Research output: Contribution to journalArticlepeer-review

Abstract

As cities and agricultural areas face water challenges associated with climate change, it is important to develop a better understanding of how human and natural systems will respond at the scales at which those changes will occur. This requires analytical tools to systematically explore regional contexts where multiple interdependent water, agricultural, and urban infrastructures interact. Toward this end, we develop and analyze a stylized model of a regional-scale system in the Southwestern U.S. The system is comprised of the Phoenix and Tuscon metropolitan areas and surrounding agricultural districts within the Central Arizona Project service domain and the water delivery infrastructure that connects these areas to the Colorado River basin.
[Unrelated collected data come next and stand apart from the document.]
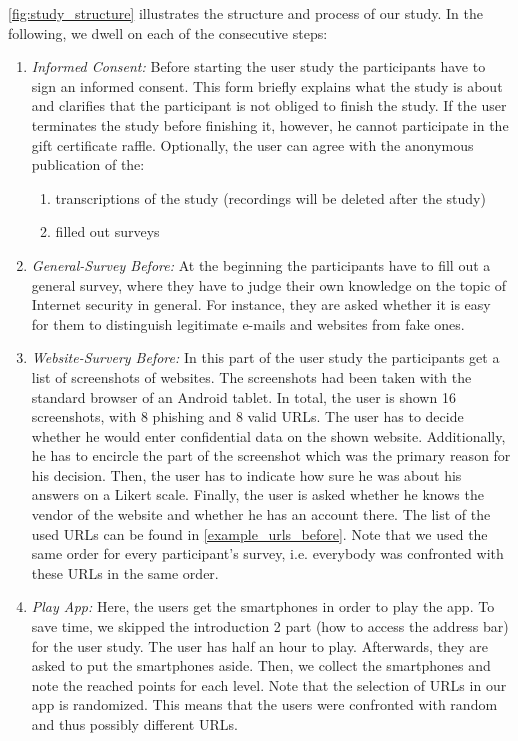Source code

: \autoref{fig:study_structure} illustrates the structure and process of our study. In the following, we dwell on each of the consecutive steps:
\begin{enumerate}
	\item \textit{Informed Consent:} Before starting the user study the participants have to sign an informed consent.
This form briefly explains what the study is about and clarifies that the participant is not obliged to finish the study.
If the user terminates the study before finishing it, however, he cannot participate in the gift certificate raffle.
Optionally, the user can agree with the anonymous publication of the:
	\begin{enumerate}
		\item transcriptions of the study (recordings will be deleted after the study)
		\item filled out surveys
	\end{enumerate}

	\item \textit{General-Survey Before:} At the beginning the participants have to fill out a general survey, where they have to judge their own knowledge on the topic of Internet security in general.
 For instance, they are asked whether it is easy for them to distinguish legitimate e-mails and websites from fake ones.

	\item \textit{Website-Survery Before:} In this part of the user study the participants get a list of screenshots of websites.
 The screenshots had been taken with the standard browser of an Android tablet.
 In total, the user is shown 16 screenshots, with 8 phishing and 8 valid URLs.
 The user has to decide whether he would enter confidential data on the shown website.
 Additionally, he has to encircle the part of the screenshot which was the primary reason for his decision.
 Then, the user has to indicate how sure he was about his answers on a Likert scale.
 Finally, the user is asked whether he knows the vendor of the website and whether he has an account there.
 The list of the used URLs can be found in \autoref{example_urls_before}.
Note that we used the same order for every participant's survey, i.e. everybody was confronted with these URLs in the same order.

	\item \textit{Play App:} Here, the users get the smartphones in order to play the app.
 To save time, we skipped the introduction 2 part (how to access the address bar) for the user study.
 The user has half an hour to play.
 Afterwards, they are asked to put the smartphones aside.
 Then, we collect the smartphones and note the reached points for each level.
Note that the selection of URLs in our app is randomized.
This means that the users were confronted with random and thus possibly different URLs.


\end{enumerate}
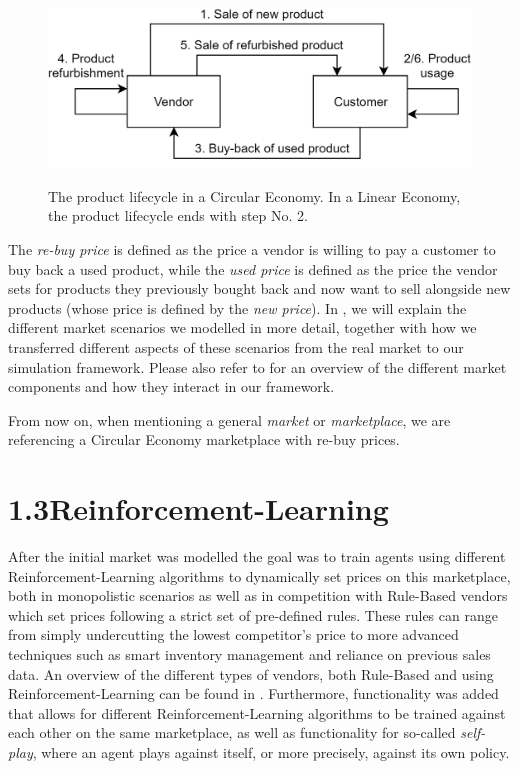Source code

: \begin{figure}[t]
	\centering
	\includegraphics[width = \textwidth]{images/product_lifecycle.png}\\
	\caption{The product lifecycle in a Circular Economy. In a Linear Economy, the product lifecycle ends with step No. 2.}\label{fig:IntroMarketDynamics}
\end{figure}

The \emph{re-buy price} is defined as the price a vendor is willing to pay a customer to buy back a used product, while the \emph{used price} is defined as the price the vendor sets for products they previously bought back and now want to sell alongside new products (whose price is defined by the \emph{new price}). In , we will explain the different market scenarios we modelled in more detail, together with how we transferred different aspects of these scenarios from the real market to our simulation framework. Please also refer to  for an overview of the different market components and how they interact in our framework.

From now on, when mentioning a general \emph{market} or \emph{marketplace}, we are referencing a Circular Economy marketplace with re-buy prices.

\section*{1.3\space\space Reinforcement-Learning}\label{sec:ReinforcementLearningIntroduction}

After the initial market was modelled the goal was to train agents using different Reinforcement-Learning algorithms to dynamically set prices on this marketplace, both in monopolistic scenarios as well as in competition with Rule-Based vendors which set prices following a strict set of pre-defined rules. These rules can range from simply undercutting the lowest competitor's price to more advanced techniques such as smart inventory management and reliance on previous sales data. An overview of the different types of vendors, both Rule-Based and using Reinforcement-Learning can be found in . Furthermore, functionality was added that allows for different Reinforcement-Learning algorithms to be trained against each other on the same marketplace, as well as functionality for so-called \emph{self-play}, where an agent plays against itself, or more precisely, against its own policy.

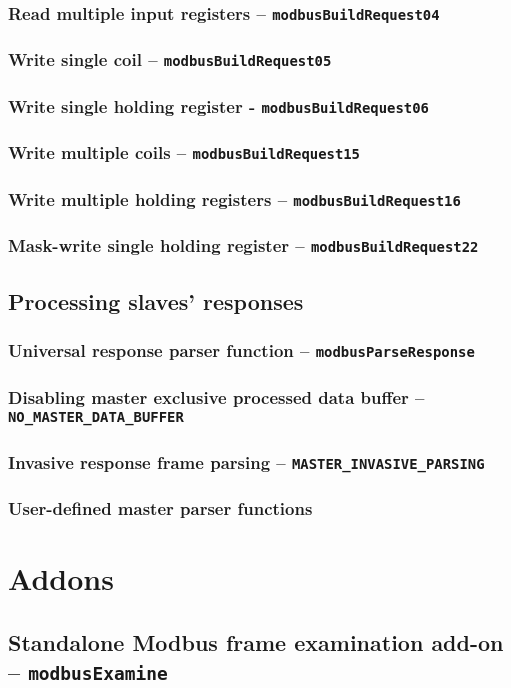 \documentclass[11pt,a4paper]{article}
\begin{document}
\subsubsection{Read multiple input registers -- \texttt{modbusBuildRequest04}}\label{sec:modbusBuildRequest04}
\subsubsection{Write single coil -- \texttt{modbusBuildRequest05}}\label{sec:modbusBuildRequest05}
\subsubsection{Write single holding register - \texttt{modbusBuildRequest06}}\label{sec:modbusBuildRequest06}
\subsubsection{Write multiple coils -- \texttt{modbusBuildRequest15}}\label{sec:modbusBuildRequest15}
\subsubsection{Write multiple holding registers -- \texttt{modbusBuildRequest16}} \label{sec:modbusBuildRequest16}
\subsubsection{Mask-write single holding register -- \texttt{modbusBuildRequest22}}\label{sec:modbusBuildRequest22}

\subsection{Processing slaves' responses}
\subsubsection{Universal response parser function -- \texttt{modbusParseResponse}} \label{sec:modbusParseResponse}
\subsubsection{Disabling master exclusive processed data buffer -- \texttt{NO\_MASTER\_DATA\_BUFFER}} \label{sec:no-master-data-buffer}
\subsubsection{Invasive response frame parsing -- \texttt{MASTER\_INVASIVE\_PARSING}} \label{sec:master-invasive-parsing}
\subsubsection{User-defined master parser functions} \label{sec:master-user-functions}

\section{Addons}
\subsection{Standalone Modbus frame examination add-on -- \texttt{modbusExamine}} \label{sec:modbusExamine}
\end{document}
We use the model to analyze the impacts of changes in runoff in the upper Colorado River basin and the Salt, Verde, and Agua Fria basins on water supplies in the Central Arizona Project service area. Specifically, we explore how conceptualizing the Phoenix and Tuscon metropolitan areas and surrounding agricultural districts as an integrated system of urban, agricultural, and conjunctive ground and surface water management infrastructures can lead to strategies to meet water demand while maintaining groundwater neutrality.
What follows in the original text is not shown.